Our Prime Minister has stated that the question will be discussed at the Social Democrats’ party congress next March. If the congress were to agree that Sweden ought to join, the next step, to quote the government bill, is for the matter to be ‘submitted to the people of Sweden for assessment’. This can be done in a referendum or an election. An affirmative response would be followed by a government bill, leading to a parliamentary decision on an application.

In the speculation about the timing of a participation, what is known as the fast track has been seen by observers as a feasible scenario. It assumes that all the competent bodies are in favour of participation and that the matter is referred to a referendum, in which case the domestic side of the decision-making process could be completed some time around the turn of 2001.

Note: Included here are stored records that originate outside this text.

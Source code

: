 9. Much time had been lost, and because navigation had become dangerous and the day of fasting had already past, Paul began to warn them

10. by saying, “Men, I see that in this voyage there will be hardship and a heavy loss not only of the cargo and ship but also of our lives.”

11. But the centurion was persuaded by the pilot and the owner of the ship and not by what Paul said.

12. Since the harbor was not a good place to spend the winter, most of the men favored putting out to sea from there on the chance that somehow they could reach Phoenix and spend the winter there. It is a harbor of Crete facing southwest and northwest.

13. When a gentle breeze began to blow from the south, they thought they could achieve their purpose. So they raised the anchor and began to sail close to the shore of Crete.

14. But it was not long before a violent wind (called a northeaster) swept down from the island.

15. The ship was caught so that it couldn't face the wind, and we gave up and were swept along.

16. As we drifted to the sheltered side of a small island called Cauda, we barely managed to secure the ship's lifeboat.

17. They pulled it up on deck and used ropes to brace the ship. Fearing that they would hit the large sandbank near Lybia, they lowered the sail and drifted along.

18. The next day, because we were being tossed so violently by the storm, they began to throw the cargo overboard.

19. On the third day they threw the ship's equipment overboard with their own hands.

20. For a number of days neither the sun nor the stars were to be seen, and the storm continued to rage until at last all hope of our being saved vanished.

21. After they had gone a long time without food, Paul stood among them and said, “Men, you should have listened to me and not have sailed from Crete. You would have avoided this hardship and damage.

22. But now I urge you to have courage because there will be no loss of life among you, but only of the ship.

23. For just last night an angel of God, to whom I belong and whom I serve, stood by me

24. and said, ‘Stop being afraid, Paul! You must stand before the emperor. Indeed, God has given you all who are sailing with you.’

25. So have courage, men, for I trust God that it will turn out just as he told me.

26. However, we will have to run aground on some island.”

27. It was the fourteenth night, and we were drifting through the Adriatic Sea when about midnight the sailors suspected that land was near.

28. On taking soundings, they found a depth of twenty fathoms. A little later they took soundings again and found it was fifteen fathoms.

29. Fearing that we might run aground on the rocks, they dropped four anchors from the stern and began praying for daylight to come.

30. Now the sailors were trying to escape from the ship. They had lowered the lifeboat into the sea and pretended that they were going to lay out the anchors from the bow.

However, such a short run-up to euro participation cannot be taken for granted. The Social Democrat congress may refrain from considering the matter or arrive at a more tentative conclusion, for instance along the lines of the British government’s declaration in favour of participation but not for the time being. That would alter and prolong the process. A number of forecasters and political observers have in fact revised their assessments recently in favour of a later date for Sweden’s probable participation.

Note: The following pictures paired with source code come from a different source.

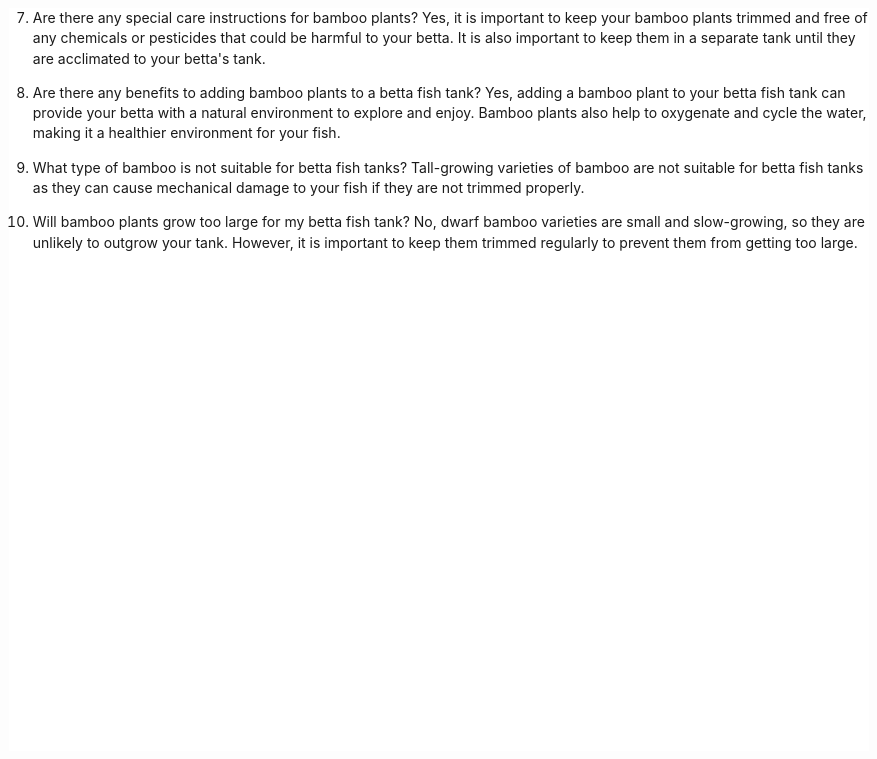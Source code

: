 7. Are there any special care instructions for bamboo plants?
Yes, it is important to keep your bamboo plants trimmed and free of any chemicals or pesticides that could be harmful to your betta. It is also important to keep them in a separate tank until they are acclimated to your betta's tank.

8. Are there any benefits to adding bamboo plants to a betta fish tank?
Yes, adding a bamboo plant to your betta fish tank can provide your betta with a natural environment to explore and enjoy. Bamboo plants also help to oxygenate and cycle the water, making it a healthier environment for your fish.

9. What type of bamboo is not suitable for betta fish tanks?
Tall-growing varieties of bamboo are not suitable for betta fish tanks as they can cause mechanical damage to your fish if they are not trimmed properly.

10. Will bamboo plants grow too large for my betta fish tank?
No, dwarf bamboo varieties are small and slow-growing, so they are unlikely to outgrow your tank. However, it is important to keep them trimmed regularly to prevent them from getting too large.

<div style="position: relative; padding-bottom: 56.25%; overflow: hidden"><iframe src="https://www.youtube.com/embed/bQkU9DhN9Mw" frameborder="0" allow="accelerometer; autoplay; clipboard-write; encrypted-media; gyroscope; picture-in-picture; web-share" allowfullscreen style="position: absolute; top: 0; left: 0; width: 100%; height: 100%;"></iframe>
</div>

If and when Sweden does opt for participation, the matter will be negotiated with the other EU countries. This will be done on the basis of examinations of the Swedish economy by the EU Commission and the European Central Bank (ECB). Those assessments will be discussed by the finance ministers of the member states, who will then hear the opinions of the EU Parliament and the heads of state or of government before arriving at their decision.

When that decision has been made, the member states must also agree on the time that Sweden should have for completing the necessary preparations. The countries that participated from the start have been given a transitional period of over three years from the euro’s introduction in January 1999 until it completely replaces the national currencies not later than in June 2002. That a similar arrangement would apply for Sweden is, however, not certain. If we consider that our preparations can be completed more quickly, perhaps we could ask for a shorter interval.

Do we meet the entry criteria?

The Commission and the ECB will be examining the Swedish economy with reference to the criteria that were included in the Maastricht Treaty. Those criteria are for inflation, long-term interest rates, the exchange rate, the government budget balance, and government debt. There are also specific requirements as regards central bank legislation. The principle of equal treatment will apply; that is, the basis for the assessments is to be the same as for the initial group of euro participants. That means that some conclusions can probably be drawn from the examinations in May 1998.

Compared with the countries that passed the entrance examination at that time, Sweden’s economy is doing well. We have managed to achieve stable government finances and combine this with persistently low inflation, with the result that long-term interest rates have fallen towards the European level.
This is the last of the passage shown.